Подступы к Стольборгу, которые Гёфле назвал буграми, состояли из настоящей естественной лестницы, образованной слоистыми и неровными пластами породы. Летом тут опрокидывались и лошади и повозки, но в северных странах зима делает все дороги проезжими, а всякого путника отважным. Толстый наст обледенелого снега, плотного и ровного, как мрамор, заполняет ямы и сглаживает ухабы. Лошади, соответственно подкованные, вскарабкиваются на вершины и уверенно спускаются по крутым склонам; сани редко переворачиваются, но даже когда это случается, опасность обычно никому не грозит. Через несколько минут наш возок был уже у ворот маленького замка.

 

– Надо позвонить тихонько, – приказал нежный голосок кучеру. – Знаешь, Петерсон, мне бы не хотелось, чтобы старый управитель видел меня; может быть, он обо всем докладывает хозяину.

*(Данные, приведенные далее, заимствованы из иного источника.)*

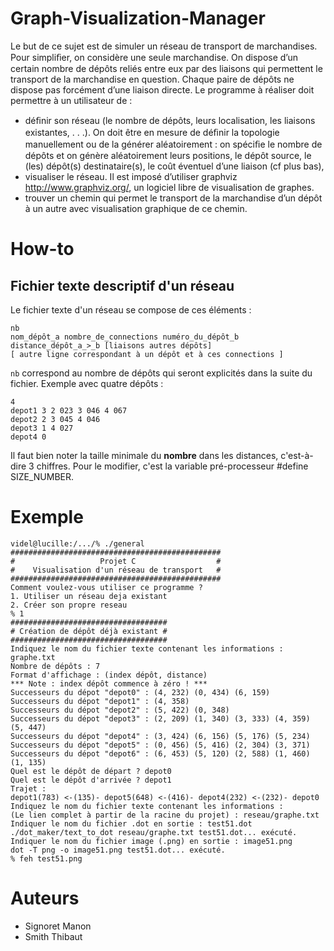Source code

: Graph-Visualization-Manager
===========================

Le but de ce sujet est de simuler un réseau de transport de marchandises. Pour simpliﬁer, on considère une seule marchandise. On dispose d’un certain nombre de dépôts reliés entre eux par des liaisons qui permettent le transport de la marchandise en question. Chaque paire de dépôts ne dispose pas forcément d’une liaison directe. Le programme à réaliser doit permettre à un utilisateur de :

 * déﬁnir son réseau (le nombre de dépôts, leurs localisation, les liaisons existantes, . . .). On doit être en mesure de déﬁnir la topologie manuellement ou de la générer aléatoirement : on spéciﬁe le nombre de dépôts et on génère aléatoirement leurs positions, le dépôt source, le (les) dépôt(s) destinataire(s), le coût éventuel d’une liaison (cf plus bas),
 * visualiser le réseau. Il est imposé d’utiliser graphviz http://www.graphviz.org/, un logiciel libre de visualisation de graphes.
 * trouver un chemin qui permet le transport de la marchandise d’un dépôt à un autre avec visualisation graphique de ce chemin.


How-to
======

Fichier texte descriptif d'un réseau
------------------------------------
Le fichier texte d'un réseau se compose de ces éléments :

    nb
    nom_dépôt_a nombre_de_connections numéro_du_dépôt_b distance_dépôt_a_>_b [liaisons autres dépôts]
    [ autre ligne correspondant à un dépôt et à ces connections ]
  
``nb`` correspond au nombre de dépôts qui seront explicités dans la suite du fichier.
Exemple avec quatre dépôts :

    4
    depot1 3 2 023 3 046 4 067
    depot2 2 3 045 4 046
    depot3 1 4 027
    depot4 0

Il faut bien noter la taille minimale du **nombre** dans les distances, c'est-à-dire 3 chiffres. Pour le modifier, c'est la variable pré-processeur #define SIZE_NUMBER.

Exemple
=======

    videl@lucille:/.../% ./general 
    ###############################################
    #                   Projet C                  #
    #    Visualisation d'un réseau de transport   #
    ###############################################
    Comment voulez-vous utiliser ce programme ?
    1. Utiliser un réseau deja existant
    2. Créer son propre reseau
    % 1
    ###################################
    # Création de dépôt déjà existant #
    ###################################
    Indiquez le nom du fichier texte contenant les informations : graphe.txt
    Nombre de dépôts : 7
    Format d'affichage : (index dépôt, distance)
    *** Note : index dépôt commence à zéro ! ***
    Successeurs du dépot "depot0" : (4, 232) (0, 434) (6, 159) 
    Successeurs du dépot "depot1" : (4, 358) 
    Successeurs du dépot "depot2" : (5, 422) (0, 348) 
    Successeurs du dépot "depot3" : (2, 209) (1, 340) (3, 333) (4, 359) (5, 447) 
    Successeurs du dépot "depot4" : (3, 424) (6, 156) (5, 176) (5, 234) 
    Successeurs du dépot "depot5" : (0, 456) (5, 416) (2, 304) (3, 371) 
    Successeurs du dépot "depot6" : (6, 453) (5, 120) (2, 588) (1, 460) (1, 135)
    Quel est le dépôt de départ ? depot0
    Quel est le dépôt d'arrivée ? depot1
    Trajet : 
    depot1(783) <-(135)- depot5(648) <-(416)- depot4(232) <-(232)- depot0
    Indiquez le nom du fichier texte contenant les informations :
    (Le lien complet à partir de la racine du projet) : reseau/graphe.txt
    Indiquer le nom du fichier .dot en sortie : test51.dot
    ./dot_maker/text_to_dot reseau/graphe.txt test51.dot... exécuté.
    Indiquer le nom du fichier image (.png) en sortie : image51.png
    dot -T png -o image51.png test51.dot... exécuté.
    % feh test51.png
Auteurs
=======
 * Signoret Manon
 * Smith Thibaut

– Да он совсем глухой, – ответил кучер, слезая с саней в снег. – Ульф не проболтается, он мне друг. Лишь бы ему была охота отворить! Он малость робеет к ночи; оно и понятно, замок-то…

Петерсон, должно быть, заговорил бы о стольборгских привидениях, да не успел. Ворота распахнулись как бы сами собой, и Кристиано, выглядевший не хуже кучера благодаря адвокатской шубе и меховой шапке, показался на крыльце.

– Ну вот и он, – сказал тихий голос, – остановись тут, Петерсон, и, прошу тебя, сними бубенчики с лошадей. И, как я уже тебя просила, запасись терпением, хоть я и не очень тебя задержу.

– Не торопитесь, барышня, – отвечал верный слуга, отряхивая ледяные сосульки с бороды, – вечер-то нынче выдался на славу!

Кристиано ни слова не понял из разговора, но тем не менее с восторгом внимал нежному голосу. Он подал руку маленькому созданию, до того укутанному в горностаи, что оно больше походило на снегурочку, чем на человеческое существо. Девушка обратилась к нему на далекарлийском наречии, так что он не мог понять, что она ему велит; а в том, что она давала распоряжения, у него сомнений не было, хотя голос звучал мягко. Видно, его приняли за сторожа старого замка, а коль скоро распоряжение ни в одной стране не требует иного ответа, кроме немого почтительного поклона, то Кристиано был избавлен от необходимости делать усилия – понимать и отвечать во время недолгого перехода с молодой дамой по галерее от ворот до дверей башни.

Ведя ее к медвежьей комнате, Кристиано повиновался чувству гостеприимства, не зная, оценит ли она его доброе намерение. Выбежав ей навстречу, он повиновался также и чувству любопытства, и к этому примешивалось еще желание понравиться, очень сильное в те времена у молодых и пожилых мужчин, к какому бы сословию они ни принадлежали.

Между тем молодая дама, следовавшая за своим проводником, невольно удивилась, оказавшись в знаменитой медвежьей комнате.

– Это и есть медвежья комната? – спросила она с некоторым беспокойством. – Я здесь никогда не бывала.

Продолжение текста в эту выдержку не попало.